When Gibson signed this offseason on a one-year, $10 million deal, he wasn’t expected to be the lone offseason pitching splash in free agency. The Orioles also traded for left-hander Cole Irvin, but Gibson went from a projected back-end starter to a front-end leader.
He has experience in both roles, beginning with the Minnesota Twins and working his way up to become one of their innings eaters by the time he was 30 years old. He started 32 games and held a 3.62 ERA in 196 2/3 innings.
The year before, the Twins twice optioned Gibson to the minor leagues during the season. He had lost track of who he was as a pitcher, Gibson reflects now, and allowed 32 earned runs in his first 36 2/3 big league innings in 2017.
“If I’m really not letting one event affect the next, and not letting one pitch affect the next, then I shouldn’t let one inning affect the next,” Gibson said, relaying lessons he learned through conversations with Minnesota’s mental skills coach. “And as I had a couple outings where, like the other day, where you had a bad start and before you know it, you’re through the fifth or sixth, you start learning, ‘OK, what did I do there?’”
Gibson found a way to reset to his game plan — falling back on a pitch he knew he could spot for a strike that day — and didn’t panic. He’ll meet with his catcher, create a plan of attack for the next series of at-bats and flush the hits and runs that came before, just as he did last week in his final start of the spring, when two three-run homers in the first and second innings didn’t derail him.
“As pitching coaches and managers stress the importance of, ‘Hey, we need you to get through the fifth today, this is important because we’re short on bullpen, this is important because ABC,’” Gibson said, “I think I just had people teach me a little bit on what that means to obtain that and how you might accomplish that more often when you do all those steps first.”

In that sense, he’s much like right-hander Jordan Lyles, another innings eater who left a major impression on the young players in the clubhouse last season before Baltimore opted against re-signing him. Lyles, who earned a two-year deal with the Kansas City Royals this winter, rolled through 179 innings with the Orioles with the same kind of level-headedness on the mound.
Before Gibson signed with Baltimore, he called Lyles. And Lyles gave a rave review of the young players in the clubhouse and the team being built. He convinced Gibson to, in effect, supplant Lyles’ own role.
In the limited time Gibson has been an Oriole, Hyde said Gibson has lived up to the rave reviews given to Baltimore’s skipper by friends in Philadelphia.
“He’s a total class act,” Hyde said. “Great leader in the clubhouse, one of the great leaders of our club.”

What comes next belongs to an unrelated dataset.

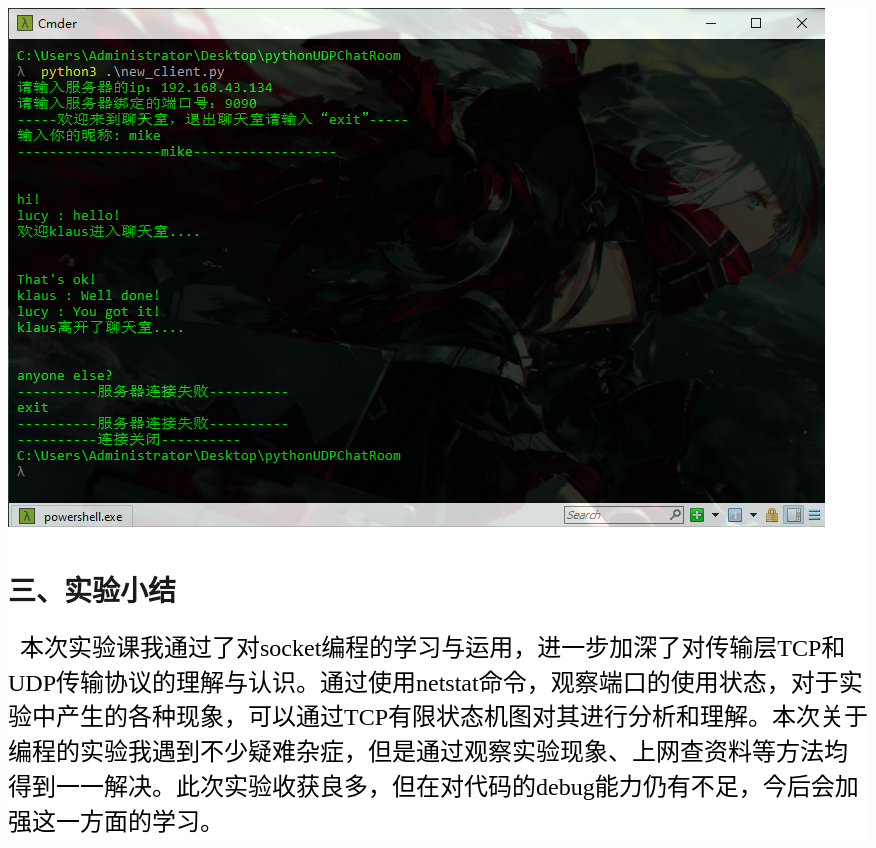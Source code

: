 ![image-20200322212704304](%E8%AE%A1%E7%AE%97%E6%9C%BA%E7%BD%91%E7%BB%9C%E5%AE%9E%E9%AA%8C%E6%8A%A5%E5%91%8A%E4%B8%89/image-20200322212704304.png)

# 三、实验小结
<font face="宋体" color=black size=5>  本次实验课我通过了对socket编程的学习与运用，进一步加深了对传输层TCP和UDP传输协议的理解与认识。通过使用netstat命令，观察端口的使用状态，对于实验中产生的各种现象，可以通过TCP有限状态机图对其进行分析和理解。本次关于编程的实验我遇到不少疑难杂症，但是通过观察实验现象、上网查资料等方法均得到一一解决。此次实验收获良多，但在对代码的debug能力仍有不足，今后会加强这一方面的学习。</font>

“Gibby, [James] McCann, Fraz [Adam Frazier], all those guys, they know how to take charge,” Irvin said. “I’ve seen it a few times this spring, just in communication, and it’s been really good to have them around and help the young guys.”
Gibson will be a tone-setter when he takes the mound on opening day at Fenway Park, not only with that three-game series but for the season as a whole. He recognizes how he might be “overanalyzing the need to go out and get five innings” each start because the starters around him, including Irvin and right-hander Dean Kremer, are proven major leaguers.
Still, there’s so much for a young staff to learn from, even as they just watch Gibson battle through a rough start.
“He’s kind of seen it all, been through it all,” Kremer said, “and he can help guide us in a bunch of different aspects.”
He may not be an ace — and Gibson recognizes that. But as the Orioles begin a season of mounted internal expectations, he may be exactly what they need.